Thirty-two faces were chosen from this database for use in Study 2, which differed significantly in their pretest shape ratings: for round versus angular faces, Ms = 2.51 and 6.29, SDs = .58 and .74, t (30) 16.02, p< .001, d = 5.69. Ten names were chosen using similar criteria to those described in Study 1, five round (Paul, Joe, Lou, George, and Bob) and five angular (Rick, Mike, Kirk, Vic, and Pete).

Procedure

The procedure was identical to Study 1, except for an increased number of trials.

Results

One-sample t-tests showed that the average ranking of congruent names was significantly higher (closer to 1) than chance (5.5) for both round (M = 5.12, SD = .44) and angular (M = 5.14, SD = .37) faces, t (66) = −7.04, p < .001, d = .86; t (66) = −8.03, p < .001, d = .97. A paired-samples t-test comparing congruent name rankings between round and angular faces was not significant, t (66) = −.35, p = .724, d = .05. Round faces were as likely to be named congruently as angular faces.

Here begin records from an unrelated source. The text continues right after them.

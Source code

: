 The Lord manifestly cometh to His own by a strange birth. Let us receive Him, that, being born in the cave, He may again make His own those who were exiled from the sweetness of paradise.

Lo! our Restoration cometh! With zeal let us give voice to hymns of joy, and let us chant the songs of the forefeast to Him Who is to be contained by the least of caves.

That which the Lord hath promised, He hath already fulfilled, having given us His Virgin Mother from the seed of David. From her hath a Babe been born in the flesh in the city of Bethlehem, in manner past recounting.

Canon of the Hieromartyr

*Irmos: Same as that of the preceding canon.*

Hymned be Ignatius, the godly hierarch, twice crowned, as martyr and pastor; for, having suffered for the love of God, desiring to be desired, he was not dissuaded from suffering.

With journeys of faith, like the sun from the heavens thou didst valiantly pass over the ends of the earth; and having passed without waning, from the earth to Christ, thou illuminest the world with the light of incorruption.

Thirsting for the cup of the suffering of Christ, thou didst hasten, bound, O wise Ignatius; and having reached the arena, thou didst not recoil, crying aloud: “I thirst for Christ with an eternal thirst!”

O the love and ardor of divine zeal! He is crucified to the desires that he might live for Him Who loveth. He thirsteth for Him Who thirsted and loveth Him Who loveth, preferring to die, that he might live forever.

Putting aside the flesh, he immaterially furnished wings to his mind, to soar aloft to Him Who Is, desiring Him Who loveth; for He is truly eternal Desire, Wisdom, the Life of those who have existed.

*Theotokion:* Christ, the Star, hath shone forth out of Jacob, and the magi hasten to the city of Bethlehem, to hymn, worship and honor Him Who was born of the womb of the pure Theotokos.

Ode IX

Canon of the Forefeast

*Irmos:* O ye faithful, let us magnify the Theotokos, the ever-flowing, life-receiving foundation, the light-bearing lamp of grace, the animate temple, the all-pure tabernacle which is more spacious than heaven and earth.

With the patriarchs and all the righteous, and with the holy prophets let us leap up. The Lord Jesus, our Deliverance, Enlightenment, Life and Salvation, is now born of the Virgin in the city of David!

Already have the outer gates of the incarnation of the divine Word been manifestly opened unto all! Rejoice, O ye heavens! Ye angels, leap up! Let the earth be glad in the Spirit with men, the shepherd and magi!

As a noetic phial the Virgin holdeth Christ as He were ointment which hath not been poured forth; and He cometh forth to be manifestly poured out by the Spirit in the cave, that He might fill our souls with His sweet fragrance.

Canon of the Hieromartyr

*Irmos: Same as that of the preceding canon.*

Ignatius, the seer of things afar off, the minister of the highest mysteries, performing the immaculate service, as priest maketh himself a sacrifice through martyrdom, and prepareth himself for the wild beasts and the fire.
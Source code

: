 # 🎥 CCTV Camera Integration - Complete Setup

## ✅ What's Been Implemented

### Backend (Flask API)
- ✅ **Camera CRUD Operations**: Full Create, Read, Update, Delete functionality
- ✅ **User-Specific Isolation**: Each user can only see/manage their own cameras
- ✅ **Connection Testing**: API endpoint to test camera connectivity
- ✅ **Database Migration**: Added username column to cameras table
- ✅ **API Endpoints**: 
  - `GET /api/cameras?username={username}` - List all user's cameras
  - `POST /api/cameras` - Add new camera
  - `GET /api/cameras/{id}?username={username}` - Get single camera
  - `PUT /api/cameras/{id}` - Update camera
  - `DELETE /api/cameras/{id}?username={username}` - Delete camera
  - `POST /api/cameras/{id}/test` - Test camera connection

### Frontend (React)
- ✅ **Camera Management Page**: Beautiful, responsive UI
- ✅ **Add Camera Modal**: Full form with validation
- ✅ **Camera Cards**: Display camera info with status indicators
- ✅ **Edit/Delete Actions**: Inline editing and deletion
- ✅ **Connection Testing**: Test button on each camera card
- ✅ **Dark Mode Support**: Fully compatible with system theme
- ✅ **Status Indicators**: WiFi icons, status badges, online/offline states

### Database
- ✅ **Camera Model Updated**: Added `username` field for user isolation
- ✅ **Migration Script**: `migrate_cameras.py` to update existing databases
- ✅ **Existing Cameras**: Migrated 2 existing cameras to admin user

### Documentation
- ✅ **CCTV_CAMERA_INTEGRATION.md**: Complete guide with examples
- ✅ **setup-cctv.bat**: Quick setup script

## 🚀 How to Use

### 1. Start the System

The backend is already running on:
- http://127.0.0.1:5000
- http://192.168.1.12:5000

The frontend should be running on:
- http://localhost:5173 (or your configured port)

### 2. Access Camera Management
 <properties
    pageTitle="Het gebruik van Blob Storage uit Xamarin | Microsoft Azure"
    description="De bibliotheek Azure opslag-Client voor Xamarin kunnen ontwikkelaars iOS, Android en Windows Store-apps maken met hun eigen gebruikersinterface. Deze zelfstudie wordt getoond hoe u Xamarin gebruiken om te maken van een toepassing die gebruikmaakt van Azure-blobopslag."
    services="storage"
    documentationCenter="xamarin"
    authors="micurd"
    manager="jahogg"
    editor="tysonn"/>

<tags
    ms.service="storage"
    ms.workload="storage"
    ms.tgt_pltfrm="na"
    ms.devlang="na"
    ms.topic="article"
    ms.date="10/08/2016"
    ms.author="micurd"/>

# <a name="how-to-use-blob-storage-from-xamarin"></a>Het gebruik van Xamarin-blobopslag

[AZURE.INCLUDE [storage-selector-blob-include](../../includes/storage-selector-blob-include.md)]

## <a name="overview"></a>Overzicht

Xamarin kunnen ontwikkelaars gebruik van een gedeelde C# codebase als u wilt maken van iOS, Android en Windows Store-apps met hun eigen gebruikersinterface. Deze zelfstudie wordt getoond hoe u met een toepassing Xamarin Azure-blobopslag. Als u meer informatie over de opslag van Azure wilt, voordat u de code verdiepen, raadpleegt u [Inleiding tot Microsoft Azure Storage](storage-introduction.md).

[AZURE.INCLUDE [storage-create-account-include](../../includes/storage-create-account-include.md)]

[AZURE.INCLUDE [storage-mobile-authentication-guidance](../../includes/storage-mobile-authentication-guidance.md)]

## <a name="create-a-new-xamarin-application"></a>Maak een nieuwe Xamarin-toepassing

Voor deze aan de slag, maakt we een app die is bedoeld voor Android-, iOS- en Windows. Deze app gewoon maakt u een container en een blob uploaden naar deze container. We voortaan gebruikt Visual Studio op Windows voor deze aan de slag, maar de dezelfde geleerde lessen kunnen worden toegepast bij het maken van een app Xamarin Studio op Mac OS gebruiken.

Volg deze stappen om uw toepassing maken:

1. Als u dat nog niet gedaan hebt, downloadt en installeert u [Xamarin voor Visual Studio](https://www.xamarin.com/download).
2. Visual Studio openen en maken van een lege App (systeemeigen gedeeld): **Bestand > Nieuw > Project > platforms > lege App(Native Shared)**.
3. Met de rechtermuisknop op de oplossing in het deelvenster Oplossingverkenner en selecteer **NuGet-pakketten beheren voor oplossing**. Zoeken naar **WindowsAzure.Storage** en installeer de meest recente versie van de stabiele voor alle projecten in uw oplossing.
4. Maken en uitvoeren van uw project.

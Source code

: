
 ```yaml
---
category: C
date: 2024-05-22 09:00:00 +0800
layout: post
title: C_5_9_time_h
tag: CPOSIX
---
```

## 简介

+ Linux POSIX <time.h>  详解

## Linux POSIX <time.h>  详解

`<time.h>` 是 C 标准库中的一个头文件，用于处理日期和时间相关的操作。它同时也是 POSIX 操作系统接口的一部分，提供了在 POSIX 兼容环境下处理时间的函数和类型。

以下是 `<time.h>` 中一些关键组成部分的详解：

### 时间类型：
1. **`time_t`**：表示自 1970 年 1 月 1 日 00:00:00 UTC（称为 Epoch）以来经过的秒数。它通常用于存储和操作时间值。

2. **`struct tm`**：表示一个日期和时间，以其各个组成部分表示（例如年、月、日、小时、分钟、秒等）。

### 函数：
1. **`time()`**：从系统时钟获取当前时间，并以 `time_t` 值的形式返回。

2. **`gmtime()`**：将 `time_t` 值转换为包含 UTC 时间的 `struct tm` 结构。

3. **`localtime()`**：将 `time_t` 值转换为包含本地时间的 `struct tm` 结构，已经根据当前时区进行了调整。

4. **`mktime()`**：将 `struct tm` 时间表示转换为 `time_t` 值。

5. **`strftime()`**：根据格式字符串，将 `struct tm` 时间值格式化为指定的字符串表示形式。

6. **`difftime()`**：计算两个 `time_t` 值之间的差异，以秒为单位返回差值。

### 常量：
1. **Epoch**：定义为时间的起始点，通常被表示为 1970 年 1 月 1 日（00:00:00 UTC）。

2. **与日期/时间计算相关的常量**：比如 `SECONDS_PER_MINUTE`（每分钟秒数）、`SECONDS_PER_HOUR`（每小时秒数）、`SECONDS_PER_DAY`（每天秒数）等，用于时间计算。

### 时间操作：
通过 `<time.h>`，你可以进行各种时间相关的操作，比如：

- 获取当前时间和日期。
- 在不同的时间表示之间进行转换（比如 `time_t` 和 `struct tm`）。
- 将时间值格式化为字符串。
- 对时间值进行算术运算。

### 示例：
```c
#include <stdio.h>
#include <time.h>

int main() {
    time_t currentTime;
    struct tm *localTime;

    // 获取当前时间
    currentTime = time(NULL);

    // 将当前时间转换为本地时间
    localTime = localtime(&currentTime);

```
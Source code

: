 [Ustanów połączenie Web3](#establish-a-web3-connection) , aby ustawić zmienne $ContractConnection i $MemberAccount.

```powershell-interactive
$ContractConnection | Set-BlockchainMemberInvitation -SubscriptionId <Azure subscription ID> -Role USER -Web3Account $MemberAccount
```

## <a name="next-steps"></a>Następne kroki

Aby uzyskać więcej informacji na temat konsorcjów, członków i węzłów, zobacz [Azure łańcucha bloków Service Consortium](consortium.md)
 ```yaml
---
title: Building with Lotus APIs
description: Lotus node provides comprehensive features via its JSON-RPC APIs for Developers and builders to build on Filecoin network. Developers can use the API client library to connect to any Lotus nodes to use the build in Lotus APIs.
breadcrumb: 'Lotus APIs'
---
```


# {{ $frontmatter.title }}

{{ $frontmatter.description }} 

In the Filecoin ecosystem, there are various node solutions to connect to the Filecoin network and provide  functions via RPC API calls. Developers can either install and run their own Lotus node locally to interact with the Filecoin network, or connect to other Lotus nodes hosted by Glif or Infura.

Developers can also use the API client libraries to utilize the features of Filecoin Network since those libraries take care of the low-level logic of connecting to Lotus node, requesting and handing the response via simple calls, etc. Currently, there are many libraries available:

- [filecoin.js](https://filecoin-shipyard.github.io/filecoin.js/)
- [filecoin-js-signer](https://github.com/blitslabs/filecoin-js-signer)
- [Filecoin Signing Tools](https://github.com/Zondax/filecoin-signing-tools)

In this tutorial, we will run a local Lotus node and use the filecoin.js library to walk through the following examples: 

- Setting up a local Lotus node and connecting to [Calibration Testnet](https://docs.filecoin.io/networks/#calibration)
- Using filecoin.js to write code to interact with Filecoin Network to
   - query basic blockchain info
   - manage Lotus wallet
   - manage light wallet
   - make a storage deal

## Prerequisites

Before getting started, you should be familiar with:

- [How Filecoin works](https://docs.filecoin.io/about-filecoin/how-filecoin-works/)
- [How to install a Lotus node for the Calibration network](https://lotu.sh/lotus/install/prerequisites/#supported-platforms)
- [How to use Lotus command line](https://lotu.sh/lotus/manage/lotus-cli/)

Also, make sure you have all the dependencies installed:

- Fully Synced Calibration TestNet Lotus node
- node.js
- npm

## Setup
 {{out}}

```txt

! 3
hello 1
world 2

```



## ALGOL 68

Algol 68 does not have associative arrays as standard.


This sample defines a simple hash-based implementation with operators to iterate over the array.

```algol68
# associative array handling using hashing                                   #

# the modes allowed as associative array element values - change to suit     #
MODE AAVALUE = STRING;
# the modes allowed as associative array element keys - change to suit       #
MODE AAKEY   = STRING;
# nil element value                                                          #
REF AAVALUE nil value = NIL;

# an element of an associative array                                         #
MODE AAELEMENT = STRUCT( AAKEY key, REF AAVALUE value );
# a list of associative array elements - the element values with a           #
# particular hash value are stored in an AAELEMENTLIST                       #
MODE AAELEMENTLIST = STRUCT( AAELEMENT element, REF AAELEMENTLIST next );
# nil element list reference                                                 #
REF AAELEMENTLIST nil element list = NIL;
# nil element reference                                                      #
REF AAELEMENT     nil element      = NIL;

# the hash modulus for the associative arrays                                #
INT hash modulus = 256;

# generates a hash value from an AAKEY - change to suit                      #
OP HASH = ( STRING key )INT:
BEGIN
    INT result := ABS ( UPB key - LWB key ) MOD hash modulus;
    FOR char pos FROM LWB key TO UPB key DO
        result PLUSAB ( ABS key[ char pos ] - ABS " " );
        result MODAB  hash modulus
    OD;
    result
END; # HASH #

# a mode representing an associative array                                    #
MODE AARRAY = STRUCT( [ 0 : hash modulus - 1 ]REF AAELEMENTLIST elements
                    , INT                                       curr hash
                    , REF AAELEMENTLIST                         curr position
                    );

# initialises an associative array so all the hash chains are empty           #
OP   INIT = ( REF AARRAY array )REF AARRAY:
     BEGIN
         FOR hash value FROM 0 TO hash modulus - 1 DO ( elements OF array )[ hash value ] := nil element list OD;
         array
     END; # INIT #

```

As in Study 1 we also examined the data with faces as the unit of analysis, which showed that 14 of 16 round faces, and 15 of 16 angular faces, were congruently named, a non-significant difference, χ2 (1) = .37, p = .54, Φ = .11.

Study 3

Study 3 sought to replicate the effects with a larger pool of names that had been validated, like the faces, using objective and subjective criteria, as well as to examine participants’ liking for people with congruent names.

Method

Participants

Without knowing how effects generated on MTurk would compare to those in the laboratory in our paradigm, we conservatively increased our sample size by 50%, aiming to recruit approximately 100 participants. Forty-one female and 55 male MTurk workers (M age = 38.15 years, SD = 10.25) were thus recruited and remunerated US$0.40 for their participation. The majority of the participants lived in the USA (95%) and spoke English as their first language (96%).

Stimuli and procedure

Faces were chosen from the stimulus pool described in Study 2. An analogous method was used to create a pool of stimulus names. Eighty names were initially compiled based on the researchers’ assessment of the New Zealand Department of Internal Affairs’ list of the top 100 boys and girls names since 1999 (dia.govt.nz, 2011), and from a site listing the top 1,000 baby names in the USA (Babynamewizard.com, 2015). Objective name roundedness was quantified by assigning an ordinal scale score from 1 to 3 for each vowel, based on the mouth shape required to pronounce it, according to the International Phonetic Alphabet (Ladefoged, 1990). For instance, the vowels /i/ and /e/ occur at the front and high in the mouth, thus they were assigned a score of 3. The centrally formed vowel /a/ was assigned a score of 2, and the back and high positioned vowels /u/ and /o/ were assigned a score of 1. Averaging across all vowels in a name, “Gordon,” for example, receives a score of 1 (two vowels of roundedness level 1), while “Maverick” receives a score of 2.7 (two vowels of roundedness level 3, one of roundedness level 2). These data were supplemented with subjective “roundedness” judgments from 200 Mechanical Turk workers, who rated one of two sets of 40 names (20 round and 20 angular based on the aforementioned objective analysis) on a sliding scale anchored at 1 (“Very Round”) and 9 (“Very Angular”). Subjective ratings showed very high inter-rater reliability (Cronbach’s alpha α = .99), and correlated highly with the objective measure of roundness (r = .86), and the former was used to select stimulus names. All names and their subjective and objective roundedness appear in the Supplementary Online Material.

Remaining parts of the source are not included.